2022: World population prospects
On November 15, 2022, the number of people on earth is expected to cross the threshold of 8 billion. By 2050 the world’s population should reach 9.7 billion, peaking at approximately 10.4 billion in the 2080s. A small number of countries will account for most of the increase. While some countries continue to grow rapidly, others are seeing their populations decline. Meanwhile, the world’s population is growing older, as global life expectancy continues to rise and fertility continues to fall. These are some of the key messages from the United Nations Population Division’s new world population estimates and projections (2022 Revision of World Population Prospects).
In connection with its mission to diffuse knowledge in the scientific field of demography, INED has been chosen by the United Nations Population Division to announce and publicize the latest round of UN world population projections in France.
The new projections include the following 7 key messages:
1. The world’s population continues to increase, while growth rates vary greatly across regions
The population of sub-Saharan Africa is projected to nearly double by 2050 whereas the combined populations of Europe and North America will increase by only 0.4%.
2. Eight countries account for more than half of projected population growth between now and 2050
The greatest population increases are expected in the following countries (listed in descending order by projected growth): Congo (DRC), Egypt, Ethiopia, India, Nigeria, Pakistan, the Philippines, and Tanzania. India is expected to overtake China as the world’s most heavily populated country in 2023.
3. Overall, women are having fewer babies, but fertility rates remain high in some parts of the world
Today, two-thirds of the world population live in a country or area where fertility is below 2.1 births per woman. In 2021, average fertility remained above that level in sub-Saharan Africa (at 4.6 children), Oceania, not including Australia and New Zealand (3.1), North Africa and Western Asia (2.8), and Central and Southern Asia (2.3).
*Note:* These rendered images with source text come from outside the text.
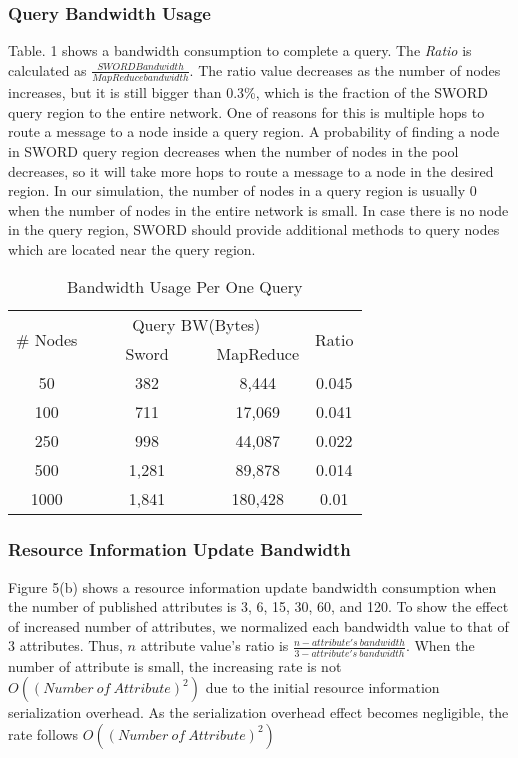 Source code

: \documentclass{acm_proc_article-sp}
\begin{document}
\subsubsection{Query Bandwidth Usage}
Table. 1 shows a bandwidth consumption to complete a query. The \textit{Ratio} is calculated as \begin{math}\frac{SWORD Bandwidth}{MapReduce bandwidth}\end{math}. The ratio value decreases as the number of nodes
increases, but it is still bigger than 0.3\%, which is the fraction of the SWORD query region to the entire network. One of reasons for this is multiple hops to route a message to a node inside a query region.
A probability of finding a node in SWORD query region decreases when the number of nodes in the pool decreases, so it will take more hops to route a message to a node in the desired region. 
In our simulation, the number of nodes in a query region is usually 0 when the number of nodes in the entire network is small. 
In case there is no node in the query region, SWORD should provide additional methods to query nodes which are located near the query region.
\begin{table}
\centering
\caption{Bandwidth Usage Per One Query}
\begin{center}
\begin{tabular}{|c|c|c|c|} \hline
\multirow{2}{*}{\# Nodes}&\multicolumn{2}{|c|}{Query BW(Bytes)}&\multirow{2}{*}{Ratio} \\ \cline{2-3}
\ &\ \ \ \ Sword\ \ \ \ &MapReduce& \\ \hline\hline
50&382&8,444&0.045\\ \hline
100&711&17,069&0.041\\ \hline
250&998&44,087&0.022\\ \hline
500&1,281&89,878&0.014\\ \hline
1000&1,841&180,428&0.01\\ \hline
\end{tabular}
\end{center}
\end{table}
\subsubsection{Resource Information Update Bandwidth}
Figure 5(b) shows a resource information update bandwidth consumption when the number of published attributes is 3, 6, 15, 30, 60, and 120. 
To show the effect of increased number of attributes, we normalized each bandwidth value to that of 3 attributes.
Thus, $n$ attribute value's ratio is \begin{math}\frac{n-attribute's\ bandwidth}{3-attribute's\ bandwidth}\end{math}. 
When the number of attribute is small, the increasing rate is not $O((Number\ of\ Attribute)^2)$ due to the initial resource information serialization overhead.
As the serialization overhead effect becomes negligible, the rate follows $O((Number\ of\ Attribute)^2)$
\end{document}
The global fertility rate, which fell from 3.3 births per woman in 1990 to 2.3 in 2021, is projected to decline further, to 2.1 by 2050.
4. People are living longer, but those in the poorest countries still live 7 years less than the global average
Life expectancy at birth globally, which rose from 64.0 years in 1990 to 72.8 in 2019, is expected to increase further, reaching 77.2 by 2050. While considerable progress has been made in closing the longevity differential between countries, substantial gaps remain. In 2021, life expectancy at birth in the least developed countries lagged 7 years behind the global average.
5. The world’s population is aging, and people over 65 are the fastest-growing age group
By 2050, one in six of the world’s inhabitants will be over age 65 (16%), up from one in ten in 2022 (10%). By 2050, according to UN projections, the number of people age 65 or over will be more than twice the number of children under age 5 and equivalent to the number of children under 12. The number of people age 80 or over is projected to triple, from 157 million in 2022 to 459 million in 2050.
6. A growing number of countries are experiencing a reduction in population size
Increasing numbers of countries or areas have seen their populations fall due to low fertility and, in some cases, high emigration. From 2022 to 2050, the populations of 61 countries or regions are expected to fall by at least 1%; half of them may experience population declines of at least 10%. The population of China should fall by 110 million, or nearly 8%, between 2022 and 2050.
7. Migration has become a major component of population change in some countries
From 2000 to 2020, the number of immigrants received by high-income countries exceeded those countries’ net natural increases (births minus deaths). Some of the largest migration movements (from Bangladesh, Nepal, and Sri Lanka) are driven by workforce demand in high-income countries while others are the result of violent armed conflicts in the countries that migrants leave from (Syria, Venezuela, and Myanmar).